The plants are illusions, of course—inhabitants of a virtual world called Tónandi, created by the Icelandic band Sigur Rós in collaboration with Magic Leap, a tech startup. The living room is sort of an illusion, too—not the home of a hipster into Kubrick and classic rock, but a product demo space at Magic Leap’s offices in Culver City, not far from the LA tech hub of Silicon Beach. Magic Leap calls their technology “mixed reality,” and it’s important to show that, unlike virtual reality, which blocks out the real world, MR coexists with one’s natural environment. Through a surprisingly lightweight set of MR goggles, I can still see the pattern of the carpet beneath the waving grass and sighing pitcher plants, and hear Mike Tucker, creative and technical co-lead of the Tónandi project, as he explains the behavior of his creations.
“See how they’re all sort of perking up to look at you?” he asks, referring to the virtual plants. “It was important to give a sense of life to everything.”
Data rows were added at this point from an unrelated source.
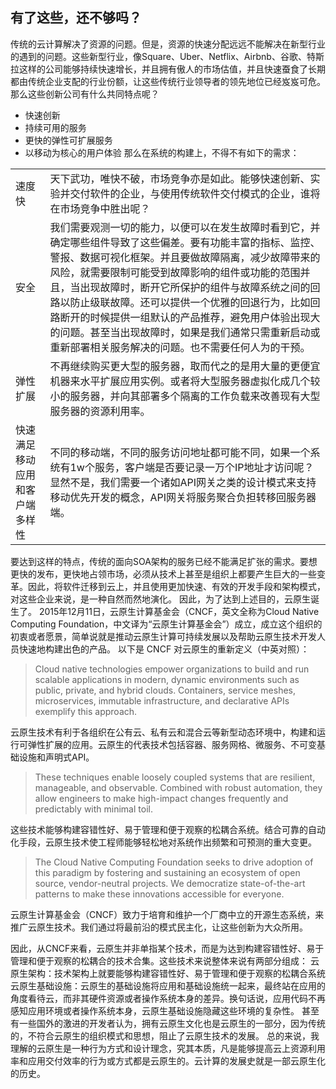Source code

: ## 有了这些，还不够吗？

传统的云计算解决了资源的问题。但是，资源的快速分配远远不能解决在新型行业的遇到的问题。这些新型行业，像Square、Uber、Netflix、Airbnb、谷歌、特斯拉这样的公司能够持续快速增长，并且拥有傲人的市场估值，并且快速蚕食了长期都由传统企业支配的行业份额，让这些传统行业领导者的领先地位已经岌岌可危。那么这些创新公司有什么共同特点呢？
* 快速创新
* 持续可用的服务
* 更快的弹性可扩展服务
* 以移动为核心的用户体验
  那么在系统的构建上，不得不有如下的需求：

|  |  |
| --- | --- |
| 速度快 | 天下武功，唯快不破，市场竞争亦是如此。能够快速创新、实验并交付软件的企业，与使用传统软件交付模式的企业，谁将在市场竞争中胜出呢？ |
| 安全 |  我们需要观测一切的能力，以便可以在发生故障时看到它，并确定哪些组件导致了这些偏差。要有功能丰富的指标、监控、警报、数据可视化框架。并且要做故障隔离，减少故障带来的风险，就需要限制可能受到故障影响的组件或功能的范围并且，当出现故障时，断开它所保护的组件与故障系统之间的回路以防止级联故障。还可以提供一个优雅的回退行为，比如回路断开的时候提供一组默认的产品推荐，避免用户体验出现大的问题。甚至当出现故障时，如果是我们通常只需重新启动或重新部署相关服务解决的问题。也不需要任何人为的干预。|
| 弹性扩展 | 不再继续购买更大型的服务器，取而代之的是用大量的更便宜机器来水平扩展应用实例。或者将大型服务器虚拟化成几个较小的服务器，并向其部署多个隔离的工作负载来改善现有大型服务器的资源利用率。 |
| 快速满足移动应用和客户端多样性 |不同的移动端，不同的服务访问地址都可能不同，如果一个系统有1w个服务，客户端是否要记录一万个IP地址才访问呢？显然不是，我们需要一个诸如API网关之类的设计模式来支持移动优先开发的概念，API网关将服务聚合负担转移回服务器端。|

要达到这样的特点，传统的面向SOA架构的服务已经不能满足扩张的需求。要想更快的发布，更快地占领市场，必须从技术上甚至是组织上都要产生巨大的一些变革。因此，将软件迁移到云上，并且使用更加快速、有效的开发手段和架构模式，对这些企业来说，是一种自然而然地演化。
因此，为了达到上述目的，云原生诞生了。
2015年12月11日，云原生计算基金会（CNCF，英文全称为Cloud Native Computing Foundation，中文译为“云原生计算基金会”）成立，成立这个组织的初衷或者愿景，简单说就是推动云原生计算可持续发展以及帮助云原生技术开发人员快速地构建出色的产品。
以下是 CNCF 对云原生的重新定义（中英对照）：
>Cloud native technologies empower organizations to build and run scalable applications in modern, dynamic environments such as public, private, and hybrid clouds. Containers, service meshes, microservices, immutable infrastructure, and declarative APIs exemplify this approach.

云原生技术有利于各组织在公有云、私有云和混合云等新型动态环境中，构建和运行可弹性扩展的应用。云原生的代表技术包括容器、服务网格、微服务、不可变基础设施和声明式API。
>These techniques enable loosely coupled systems that are resilient, manageable, and observable. Combined with robust automation, they allow engineers to make high-impact changes frequently and predictably with minimal toil.

这些技术能够构建容错性好、易于管理和便于观察的松耦合系统。结合可靠的自动化手段，云原生技术使工程师能够轻松地对系统作出频繁和可预测的重大变更。

>The Cloud Native Computing Foundation seeks to drive adoption of this paradigm by fostering and sustaining an ecosystem of open source, vendor-neutral projects. We democratize state-of-the-art patterns to make these innovations accessible for everyone.

云原生计算基金会（CNCF）致力于培育和维护一个厂商中立的开源生态系统，来推广云原生技术。我们通过将最前沿的模式民主化，让这些创新为大众所用。

因此，从CNCF来看，云原生并非单指某个技术，而是为达到构建容错性好、易于管理和便于观察的松耦合的技术合集。这些技术来说整体来说有两部分组成：
云原生架构：技术架构上就要能够构建容错性好、易于管理和便于观察的松耦合系统
云原生基础设施：云原生的基础设施将应用和基础设施统一起来，最终站在应用的角度看待云，而非其硬件资源或者操作系统本身的差异。换句话说，应用代码不再感知应用环境或者操作系统本身，云原生基础设施隐藏这些环境的复杂性。
甚至有一些国外的激进的开发者认为，拥有云原生文化也是云原生的一部分，因为传统的，不符合云原生的组织模式和思想，阻止了云原生技术的发展。
总的来说，我理解的云原生是一种行为方式和设计理念，究其本质，凡是能够提高云上资源利用率和应用交付效率的行为或方式都是云原生的。云计算的发展史就是一部云原生化的历史。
As multimedia art projects go, Tónandi is pretty amazing stuff—an interactive audiovisual experience that makes you feel like you’re inside Sigur Rós’s otherworldly music, communing with it in ways far beyond what could be achieved with any existing augmented reality app or VR headset. But it’s also proof of concept for a technology that has made Magic Leap one of the most well-funded startups in history. Since its founding in 2011, the company has raised over $2 billion. Google is a major investor, as is Andreessen Horowitz, the venture capital firm co-founded by the man behind early web browser Netscape, who knows a thing or two about bleeding-edge technologies. A rapturous 2016 cover story on Magic Leap in WIRED declared, “This is what disruption on a vast scale looks like.”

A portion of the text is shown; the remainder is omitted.